* **PROBLEM TO WORK ON**: Could you write the entries out again, exactly as they appear?

── RECORDS ──

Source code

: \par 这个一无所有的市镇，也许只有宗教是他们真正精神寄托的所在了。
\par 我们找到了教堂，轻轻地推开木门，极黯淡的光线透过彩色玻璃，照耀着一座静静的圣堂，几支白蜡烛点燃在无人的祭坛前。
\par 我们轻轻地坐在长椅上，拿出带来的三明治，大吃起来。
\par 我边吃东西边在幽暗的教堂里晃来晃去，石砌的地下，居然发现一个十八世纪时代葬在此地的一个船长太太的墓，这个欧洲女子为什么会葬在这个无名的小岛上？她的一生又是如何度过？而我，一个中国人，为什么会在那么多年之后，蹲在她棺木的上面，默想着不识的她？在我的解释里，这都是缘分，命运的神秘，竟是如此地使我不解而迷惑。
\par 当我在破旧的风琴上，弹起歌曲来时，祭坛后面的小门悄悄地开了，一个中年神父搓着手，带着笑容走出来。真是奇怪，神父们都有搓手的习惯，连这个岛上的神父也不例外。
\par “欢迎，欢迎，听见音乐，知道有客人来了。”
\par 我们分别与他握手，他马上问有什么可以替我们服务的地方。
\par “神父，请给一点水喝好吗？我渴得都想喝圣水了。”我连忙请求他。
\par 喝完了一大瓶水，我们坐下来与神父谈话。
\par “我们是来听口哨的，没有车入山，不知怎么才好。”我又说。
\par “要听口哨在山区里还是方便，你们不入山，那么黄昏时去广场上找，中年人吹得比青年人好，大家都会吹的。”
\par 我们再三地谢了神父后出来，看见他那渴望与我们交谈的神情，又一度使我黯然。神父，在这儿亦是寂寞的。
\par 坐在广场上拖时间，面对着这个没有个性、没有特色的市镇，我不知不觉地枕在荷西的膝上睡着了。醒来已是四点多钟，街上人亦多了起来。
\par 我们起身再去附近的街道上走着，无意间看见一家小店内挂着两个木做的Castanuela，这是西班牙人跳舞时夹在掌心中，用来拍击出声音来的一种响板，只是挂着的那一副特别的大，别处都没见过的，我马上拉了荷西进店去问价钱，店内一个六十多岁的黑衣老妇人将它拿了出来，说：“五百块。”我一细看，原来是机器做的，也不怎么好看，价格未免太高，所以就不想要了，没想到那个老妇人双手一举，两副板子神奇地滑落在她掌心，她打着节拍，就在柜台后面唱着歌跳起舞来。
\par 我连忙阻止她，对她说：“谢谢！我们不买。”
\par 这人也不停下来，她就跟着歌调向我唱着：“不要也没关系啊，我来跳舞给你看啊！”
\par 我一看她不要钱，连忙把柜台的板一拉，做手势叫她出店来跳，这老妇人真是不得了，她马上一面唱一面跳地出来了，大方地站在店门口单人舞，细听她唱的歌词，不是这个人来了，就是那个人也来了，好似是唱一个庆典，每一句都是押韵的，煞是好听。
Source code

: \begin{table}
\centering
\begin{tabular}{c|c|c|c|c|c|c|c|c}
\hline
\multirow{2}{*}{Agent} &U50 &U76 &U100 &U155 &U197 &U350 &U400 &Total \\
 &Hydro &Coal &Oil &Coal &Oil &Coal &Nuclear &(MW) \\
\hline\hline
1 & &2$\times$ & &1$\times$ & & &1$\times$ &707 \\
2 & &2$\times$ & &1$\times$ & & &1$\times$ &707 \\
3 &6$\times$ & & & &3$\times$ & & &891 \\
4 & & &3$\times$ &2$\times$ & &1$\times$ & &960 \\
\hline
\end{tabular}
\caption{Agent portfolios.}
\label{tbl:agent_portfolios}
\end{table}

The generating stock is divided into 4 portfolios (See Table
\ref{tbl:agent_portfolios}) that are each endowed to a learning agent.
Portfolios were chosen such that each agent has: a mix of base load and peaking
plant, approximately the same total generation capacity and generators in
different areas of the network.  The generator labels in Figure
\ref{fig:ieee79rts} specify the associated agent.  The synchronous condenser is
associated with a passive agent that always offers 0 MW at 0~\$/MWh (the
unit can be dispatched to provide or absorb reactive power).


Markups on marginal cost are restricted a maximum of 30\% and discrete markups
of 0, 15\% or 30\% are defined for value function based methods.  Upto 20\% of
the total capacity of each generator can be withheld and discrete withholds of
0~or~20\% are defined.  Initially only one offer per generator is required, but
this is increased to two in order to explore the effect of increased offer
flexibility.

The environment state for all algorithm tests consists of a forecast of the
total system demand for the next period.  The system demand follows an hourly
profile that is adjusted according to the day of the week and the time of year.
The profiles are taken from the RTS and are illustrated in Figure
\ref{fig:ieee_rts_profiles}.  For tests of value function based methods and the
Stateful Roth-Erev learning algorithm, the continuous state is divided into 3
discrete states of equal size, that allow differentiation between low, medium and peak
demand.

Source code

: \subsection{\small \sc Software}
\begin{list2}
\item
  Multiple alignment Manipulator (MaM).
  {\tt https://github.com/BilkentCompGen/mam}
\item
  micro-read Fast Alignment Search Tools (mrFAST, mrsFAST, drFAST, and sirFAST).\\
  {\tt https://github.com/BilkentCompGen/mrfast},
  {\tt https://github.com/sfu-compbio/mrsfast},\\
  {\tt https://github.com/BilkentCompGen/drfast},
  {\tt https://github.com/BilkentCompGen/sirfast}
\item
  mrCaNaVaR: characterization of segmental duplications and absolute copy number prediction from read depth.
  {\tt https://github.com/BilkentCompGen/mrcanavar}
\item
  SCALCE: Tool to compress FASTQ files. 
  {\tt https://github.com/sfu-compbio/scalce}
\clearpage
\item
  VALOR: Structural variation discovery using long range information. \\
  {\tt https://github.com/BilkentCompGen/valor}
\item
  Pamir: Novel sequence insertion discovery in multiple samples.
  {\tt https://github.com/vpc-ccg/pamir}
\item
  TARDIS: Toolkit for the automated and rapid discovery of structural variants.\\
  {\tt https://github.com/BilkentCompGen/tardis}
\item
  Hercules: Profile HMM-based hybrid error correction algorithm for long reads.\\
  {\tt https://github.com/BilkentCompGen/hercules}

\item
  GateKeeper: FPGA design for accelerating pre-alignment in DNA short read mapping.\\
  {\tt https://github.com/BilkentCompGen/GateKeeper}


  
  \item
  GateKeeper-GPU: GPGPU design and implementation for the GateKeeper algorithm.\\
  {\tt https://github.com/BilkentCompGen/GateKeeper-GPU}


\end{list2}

───

* **TASK RESULT**:
Source code

: \par 这个一无所有的市镇，也许只有宗教是他们真正精神寄托的所在了。
\par 我们找到了教堂，轻轻地推开木门，极黯淡的光线透过彩色玻璃，照耀着一座静静的圣堂，几支白蜡烛点燃在无人的祭坛前。
\par 我们轻轻地坐在长椅上，拿出带来的三明治，大吃起来。
\par 我边吃东西边在幽暗的教堂里晃来晃去，石砌的地下，居然发现一个十八世纪时代葬在此地的一个船长太太的墓，这个欧洲女子为什么会葬在这个无名的小岛上？她的一生又是如何度过？而我，一个中国人，为什么会在那么多年之后，蹲在她棺木的上面，默想着不识的她？在我的解释里，这都是缘分，命运的神秘，竟是如此地使我不解而迷惑。
\par 当我在破旧的风琴上，弹起歌曲来时，祭坛后面的小门悄悄地开了，一个中年神父搓着手，带着笑容走出来。真是奇怪，神父们都有搓手的习惯，连这个岛上的神父也不例外。
\par “欢迎，欢迎，听见音乐，知道有客人来了。”
\par 我们分别与他握手，他马上问有什么可以替我们服务的地方。
\par “神父，请给一点水喝好吗？我渴得都想喝圣水了。”我连忙请求他。
\par 喝完了一大瓶水，我们坐下来与神父谈话。
\par “我们是来听口哨的，没有车入山，不知怎么才好。”我又说。
\par “要听口哨在山区里还是方便，你们不入山，那么黄昏时去广场上找，中年人吹得比青年人好，大家都会吹的。”
\par 我们再三地谢了神父后出来，看见他那渴望与我们交谈的神情，又一度使我黯然。神父，在这儿亦是寂寞的。
\par 坐在广场上拖时间，面对着这个没有个性、没有特色的市镇，我不知不觉地枕在荷西的膝上睡着了。醒来已是四点多钟，街上人亦多了起来。
\par 我们起身再去附近的街道上走着，无意间看见一家小店内挂着两个木做的Castanuela，这是西班牙人跳舞时夹在掌心中，用来拍击出声音来的一种响板，只是挂着的那一副特别的大，别处都没见过的，我马上拉了荷西进店去问价钱，店内一个六十多岁的黑衣老妇人将它拿了出来，说：“五百块。”我一细看，原来是机器做的，也不怎么好看，价格未免太高，所以就不想要了，没想到那个老妇人双手一举，两副板子神奇地滑落在她掌心，她打着节拍，就在柜台后面唱着歌跳起舞来。
\par 我连忙阻止她，对她说：“谢谢！我们不买。”
\par 这人也不停下来，她就跟着歌调向我唱着：“不要也没关系啊，我来跳舞给你看啊！”
\par 我一看她不要钱，连忙把柜台的板一拉，做手势叫她出店来跳，这老妇人真是不得了，她马上一面唱一面跳地出来了，大方地站在店门口单人舞，细听她唱的歌词，不是这个人来了，就是那个人也来了，好似是唱一个庆典，每一句都是押韵的，煞是好听。
Source code

: \begin{table}
\centering
\begin{tabular}{c|c|c|c|c|c|c|c|c}
\hline
\multirow{2}{*}{Agent} &U50 &U76 &U100 &U155 &U197 &U350 &U400 &Total \\
 &Hydro &Coal &Oil &Coal &Oil &Coal &Nuclear &(MW) \\
\hline\hline
1 & &2$\times$ & &1$\times$ & & &1$\times$ &707 \\
2 & &2$\times$ & &1$\times$ & & &1$\times$ &707 \\
3 &6$\times$ & & & &3$\times$ & & &891 \\
4 & & &3$\times$ &2$\times$ & &1$\times$ & &960 \\
\hline
\end{tabular}
\caption{Agent portfolios.}
\label{tbl:agent_portfolios}
\end{table}

The generating stock is divided into 4 portfolios (See Table
\ref{tbl:agent_portfolios}) that are each endowed to a learning agent.
Portfolios were chosen such that each agent has: a mix of base load and peaking
plant, approximately the same total generation capacity and generators in
different areas of the network.  The generator labels in Figure
\ref{fig:ieee79rts} specify the associated agent.  The synchronous condenser is
associated with a passive agent that always offers 0 MW at 0~\$/MWh (the
unit can be dispatched to provide or absorb reactive power).


Markups on marginal cost are restricted a maximum of 30\% and discrete markups
of 0, 15\% or 30\% are defined for value function based methods.  Upto 20\% of
the total capacity of each generator can be withheld and discrete withholds of
0~or~20\% are defined.  Initially only one offer per generator is required, but
this is increased to two in order to explore the effect of increased offer
flexibility.

The environment state for all algorithm tests consists of a forecast of the
total system demand for the next period.  The system demand follows an hourly
profile that is adjusted according to the day of the week and the time of year.
The profiles are taken from the RTS and are illustrated in Figure
\ref{fig:ieee_rts_profiles}.  For tests of value function based methods and the
Stateful Roth-Erev learning algorithm, the continuous state is divided into 3
discrete states of equal size, that allow differentiation between low, medium and peak
demand.

Source code

: \subsection{\small \sc Software}
\begin{list2}
\item
  Multiple alignment Manipulator (MaM).
  {\tt https://github.com/BilkentCompGen/mam}
\item
  micro-read Fast Alignment Search Tools (mrFAST, mrsFAST, drFAST, and sirFAST).\\
  {\tt https://github.com/BilkentCompGen/mrfast},
  {\tt https://github.com/sfu-compbio/mrsfast},\\
  {\tt https://github.com/BilkentCompGen/drfast},
  {\tt https://github.com/BilkentCompGen/sirfast}
\item
  mrCaNaVaR: characterization of segmental duplications and absolute copy number prediction from read depth.
  {\tt https://github.com/BilkentCompGen/mrcanavar}
\item
  SCALCE: Tool to compress FASTQ files. 
  {\tt https://github.com/sfu-compbio/scalce}
\clearpage
\item
  VALOR: Structural variation discovery using long range information. \\
  {\tt https://github.com/BilkentCompGen/valor}
\item
  Pamir: Novel sequence insertion discovery in multiple samples.
  {\tt https://github.com/vpc-ccg/pamir}
\item
  TARDIS: Toolkit for the automated and rapid discovery of structural variants.\\
  {\tt https://github.com/BilkentCompGen/tardis}
\item
  Hercules: Profile HMM-based hybrid error correction algorithm for long reads.\\
  {\tt https://github.com/BilkentCompGen/hercules}

\item
  GateKeeper: FPGA design for accelerating pre-alignment in DNA short read mapping.\\
  {\tt https://github.com/BilkentCompGen/GateKeeper}


  
  \item
  GateKeeper-GPU: GPGPU design and implementation for the GateKeeper algorithm.\\
  {\tt https://github.com/BilkentCompGen/GateKeeper-GPU}


\end{list2}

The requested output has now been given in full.